St Paul’s call to joy and constant prayerfulness and gratitude is worth special consideration. There was a problem with time in the community of Thessalonica. It is a problem that has emerged more than once in history. Put simply, the problem is this: Some members of the community saw the historical now as irrelevant to the Eternal Now. The historical now was not experienced by them as sacrament. The sacramentality of time enables us to wait upon each moment even as we wait for the next moment. Sacramentality promotes presence, complete presence. Loss of sacramentality undermines our capacity to wait upon the moment, we tend to become trapped in waiting for the next moment. The lack of sacramentality promotes absence from the moment and its possibilities.

After I had almost completed my preparation for this homily I came upon a beautiful piece by Pope Francis. It is always comforting to find that the Holy Father agrees with you!

In one of his “Daily Meditations” given in the chapel at Casa Santa Marta on Tuesday November 26, 2013, Pope Francis said: “A Christian is a man or woman who knows how to live in the moment and also knows
how to live in time”. He went on to say “the Christian is able to move on the road of the moment”. Like St Paul in today’s reading, Pope Francis urges us to prayer and discernment in order to move along this “road of the moment”.

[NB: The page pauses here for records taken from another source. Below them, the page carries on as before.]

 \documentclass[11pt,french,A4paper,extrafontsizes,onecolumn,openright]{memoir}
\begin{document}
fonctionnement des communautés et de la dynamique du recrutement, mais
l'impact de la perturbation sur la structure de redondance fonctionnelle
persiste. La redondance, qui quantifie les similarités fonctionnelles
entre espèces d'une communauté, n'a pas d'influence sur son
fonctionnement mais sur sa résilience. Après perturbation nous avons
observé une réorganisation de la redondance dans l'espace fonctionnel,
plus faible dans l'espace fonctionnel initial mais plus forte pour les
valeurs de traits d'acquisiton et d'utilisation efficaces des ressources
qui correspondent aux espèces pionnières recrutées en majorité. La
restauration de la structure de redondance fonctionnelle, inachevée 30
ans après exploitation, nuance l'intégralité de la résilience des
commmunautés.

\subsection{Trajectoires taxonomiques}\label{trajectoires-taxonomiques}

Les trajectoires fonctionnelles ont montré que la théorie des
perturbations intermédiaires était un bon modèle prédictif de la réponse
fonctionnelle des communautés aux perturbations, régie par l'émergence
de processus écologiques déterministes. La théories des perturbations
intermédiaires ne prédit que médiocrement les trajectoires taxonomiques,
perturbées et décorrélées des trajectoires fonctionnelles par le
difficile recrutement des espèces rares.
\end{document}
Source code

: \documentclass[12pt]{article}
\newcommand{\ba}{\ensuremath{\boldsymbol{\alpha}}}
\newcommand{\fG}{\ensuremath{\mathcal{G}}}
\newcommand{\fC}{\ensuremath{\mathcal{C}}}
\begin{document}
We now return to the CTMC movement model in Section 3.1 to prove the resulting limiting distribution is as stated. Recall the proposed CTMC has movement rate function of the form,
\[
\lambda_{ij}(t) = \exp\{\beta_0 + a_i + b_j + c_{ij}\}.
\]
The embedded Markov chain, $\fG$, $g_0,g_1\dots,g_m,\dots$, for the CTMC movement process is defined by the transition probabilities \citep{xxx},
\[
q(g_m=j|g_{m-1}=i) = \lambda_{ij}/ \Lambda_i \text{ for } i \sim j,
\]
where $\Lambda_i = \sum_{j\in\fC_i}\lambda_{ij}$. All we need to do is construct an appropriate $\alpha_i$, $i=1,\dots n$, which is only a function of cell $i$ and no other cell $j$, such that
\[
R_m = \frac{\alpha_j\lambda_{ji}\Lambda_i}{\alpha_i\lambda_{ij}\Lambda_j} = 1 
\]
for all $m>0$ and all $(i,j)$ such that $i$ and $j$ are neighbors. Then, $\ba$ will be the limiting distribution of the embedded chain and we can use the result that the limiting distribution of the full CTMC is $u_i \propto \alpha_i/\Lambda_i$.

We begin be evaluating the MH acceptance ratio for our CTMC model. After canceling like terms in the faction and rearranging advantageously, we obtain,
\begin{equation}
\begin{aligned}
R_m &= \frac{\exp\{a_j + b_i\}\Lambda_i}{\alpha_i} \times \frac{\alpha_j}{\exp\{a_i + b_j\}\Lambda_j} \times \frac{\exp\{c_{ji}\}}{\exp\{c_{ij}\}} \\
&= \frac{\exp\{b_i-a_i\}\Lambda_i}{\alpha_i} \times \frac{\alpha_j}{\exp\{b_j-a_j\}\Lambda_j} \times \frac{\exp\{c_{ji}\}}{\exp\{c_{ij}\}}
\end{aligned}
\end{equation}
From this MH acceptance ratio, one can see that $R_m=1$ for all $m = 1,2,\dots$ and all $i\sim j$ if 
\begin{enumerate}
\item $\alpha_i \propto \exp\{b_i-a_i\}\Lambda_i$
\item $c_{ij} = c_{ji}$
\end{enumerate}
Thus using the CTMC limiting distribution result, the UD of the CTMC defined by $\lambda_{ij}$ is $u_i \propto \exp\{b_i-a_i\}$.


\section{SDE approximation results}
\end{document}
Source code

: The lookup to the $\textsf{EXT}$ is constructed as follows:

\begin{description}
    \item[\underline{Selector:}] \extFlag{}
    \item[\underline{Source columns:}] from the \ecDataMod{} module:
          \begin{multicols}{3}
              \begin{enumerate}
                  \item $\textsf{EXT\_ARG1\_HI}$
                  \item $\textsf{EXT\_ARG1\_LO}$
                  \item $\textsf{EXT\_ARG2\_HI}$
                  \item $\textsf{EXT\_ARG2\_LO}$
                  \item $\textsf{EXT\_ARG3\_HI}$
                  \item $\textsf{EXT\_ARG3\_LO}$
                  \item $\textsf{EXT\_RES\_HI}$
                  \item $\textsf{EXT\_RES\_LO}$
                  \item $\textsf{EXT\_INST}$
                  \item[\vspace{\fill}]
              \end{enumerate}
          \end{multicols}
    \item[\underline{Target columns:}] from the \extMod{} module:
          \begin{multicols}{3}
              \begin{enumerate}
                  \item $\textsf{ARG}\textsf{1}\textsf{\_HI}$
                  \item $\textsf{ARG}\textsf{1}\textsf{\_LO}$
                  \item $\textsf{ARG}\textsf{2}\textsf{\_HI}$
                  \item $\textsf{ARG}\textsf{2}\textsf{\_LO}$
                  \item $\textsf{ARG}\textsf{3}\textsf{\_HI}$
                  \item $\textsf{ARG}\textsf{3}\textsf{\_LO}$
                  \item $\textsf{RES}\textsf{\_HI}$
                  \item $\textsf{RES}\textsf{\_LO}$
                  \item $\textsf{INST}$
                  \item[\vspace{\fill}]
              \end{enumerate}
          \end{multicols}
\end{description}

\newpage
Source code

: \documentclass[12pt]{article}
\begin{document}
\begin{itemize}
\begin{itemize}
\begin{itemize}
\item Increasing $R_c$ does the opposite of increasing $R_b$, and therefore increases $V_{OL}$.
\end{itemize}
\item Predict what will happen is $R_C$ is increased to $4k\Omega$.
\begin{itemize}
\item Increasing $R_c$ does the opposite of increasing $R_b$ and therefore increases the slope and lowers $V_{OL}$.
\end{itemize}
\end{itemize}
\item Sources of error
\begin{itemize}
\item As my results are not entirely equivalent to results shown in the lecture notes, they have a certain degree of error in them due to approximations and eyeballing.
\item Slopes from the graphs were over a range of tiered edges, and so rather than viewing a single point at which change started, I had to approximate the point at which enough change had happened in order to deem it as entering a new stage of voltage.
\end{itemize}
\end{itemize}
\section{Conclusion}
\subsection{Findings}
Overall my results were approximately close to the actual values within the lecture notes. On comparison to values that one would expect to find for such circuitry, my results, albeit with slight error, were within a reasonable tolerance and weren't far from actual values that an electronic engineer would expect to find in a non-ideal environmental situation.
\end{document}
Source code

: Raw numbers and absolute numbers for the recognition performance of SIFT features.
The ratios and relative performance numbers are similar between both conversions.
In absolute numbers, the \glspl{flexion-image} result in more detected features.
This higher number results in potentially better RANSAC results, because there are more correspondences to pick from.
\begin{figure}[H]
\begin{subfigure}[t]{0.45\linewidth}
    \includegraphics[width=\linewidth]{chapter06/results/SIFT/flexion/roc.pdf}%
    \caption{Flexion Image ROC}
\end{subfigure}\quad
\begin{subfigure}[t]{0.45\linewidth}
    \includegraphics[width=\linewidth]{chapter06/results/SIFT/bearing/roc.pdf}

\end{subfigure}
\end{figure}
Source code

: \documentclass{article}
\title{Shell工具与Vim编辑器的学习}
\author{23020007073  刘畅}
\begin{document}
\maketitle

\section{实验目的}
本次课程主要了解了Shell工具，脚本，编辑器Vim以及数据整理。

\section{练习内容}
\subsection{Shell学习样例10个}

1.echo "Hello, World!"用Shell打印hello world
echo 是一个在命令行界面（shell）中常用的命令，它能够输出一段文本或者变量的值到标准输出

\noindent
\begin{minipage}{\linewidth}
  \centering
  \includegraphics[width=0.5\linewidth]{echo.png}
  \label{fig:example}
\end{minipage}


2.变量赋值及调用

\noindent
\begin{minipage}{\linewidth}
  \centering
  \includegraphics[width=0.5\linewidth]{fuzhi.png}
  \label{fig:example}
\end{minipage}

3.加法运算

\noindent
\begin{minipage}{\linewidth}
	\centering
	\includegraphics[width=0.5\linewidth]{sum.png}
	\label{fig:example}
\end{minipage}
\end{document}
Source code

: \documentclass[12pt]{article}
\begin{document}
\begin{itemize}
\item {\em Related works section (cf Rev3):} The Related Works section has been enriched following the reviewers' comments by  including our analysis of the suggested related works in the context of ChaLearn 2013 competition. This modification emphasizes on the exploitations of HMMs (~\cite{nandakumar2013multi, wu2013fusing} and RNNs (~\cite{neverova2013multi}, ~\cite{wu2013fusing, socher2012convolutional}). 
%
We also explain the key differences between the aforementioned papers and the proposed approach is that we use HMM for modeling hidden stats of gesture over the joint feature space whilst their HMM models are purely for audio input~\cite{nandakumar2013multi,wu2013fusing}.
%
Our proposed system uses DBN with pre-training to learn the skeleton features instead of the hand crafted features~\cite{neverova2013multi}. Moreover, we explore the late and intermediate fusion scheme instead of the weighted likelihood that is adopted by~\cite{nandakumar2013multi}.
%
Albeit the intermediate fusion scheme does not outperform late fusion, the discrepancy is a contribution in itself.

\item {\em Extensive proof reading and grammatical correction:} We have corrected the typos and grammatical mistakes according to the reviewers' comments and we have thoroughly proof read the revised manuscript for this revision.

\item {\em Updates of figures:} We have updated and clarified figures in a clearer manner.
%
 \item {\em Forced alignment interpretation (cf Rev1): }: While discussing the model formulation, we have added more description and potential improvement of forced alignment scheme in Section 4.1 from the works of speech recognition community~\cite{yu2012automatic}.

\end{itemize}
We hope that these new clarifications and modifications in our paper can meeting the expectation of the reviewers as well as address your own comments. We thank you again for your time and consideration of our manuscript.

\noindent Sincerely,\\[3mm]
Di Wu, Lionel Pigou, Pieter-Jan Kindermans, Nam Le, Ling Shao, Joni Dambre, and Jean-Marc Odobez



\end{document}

Thank you for the privilege of sharing this time with you. I conclude with the Pope’s final words in his meditation: “May the Lord grant us the grace to walk in wisdom. This, too, is a gift: that wisdom which, in the moment, leads us to pray and discern and which, in time, is God’s messenger that helps us to live with hope”.

Addenda

During the celebration, I was thrilled to find that I was given the words of St Mary Mackillop to introduce to the Prayers of the Faithful: “There where you are, you will find God”.

The 18th century Jesuit spiritual guide sums it all up nicely:

“If we are able to envisage each moment as the manifestation of the will of God, we shall find in it all that our heart can desire. For what can there be more reasonable, more perfect, more divine than the will of God? Can its infinite value increase through differences of time, place and circumstance? If you are given the secret of finding it at every moment in every event, you possess all that is most precious and worthy in your esires. What do you desire, holy souls? Do not hold back, carry your longings beyond all measures and limits, dilate your hearts to an infinite extent, I have enough to fill them: there is no moment at which I cannot make you find all that you can desire.” (Jean Pierre d Caussade, Abandonment to Divine Providence, Image Books, 40.)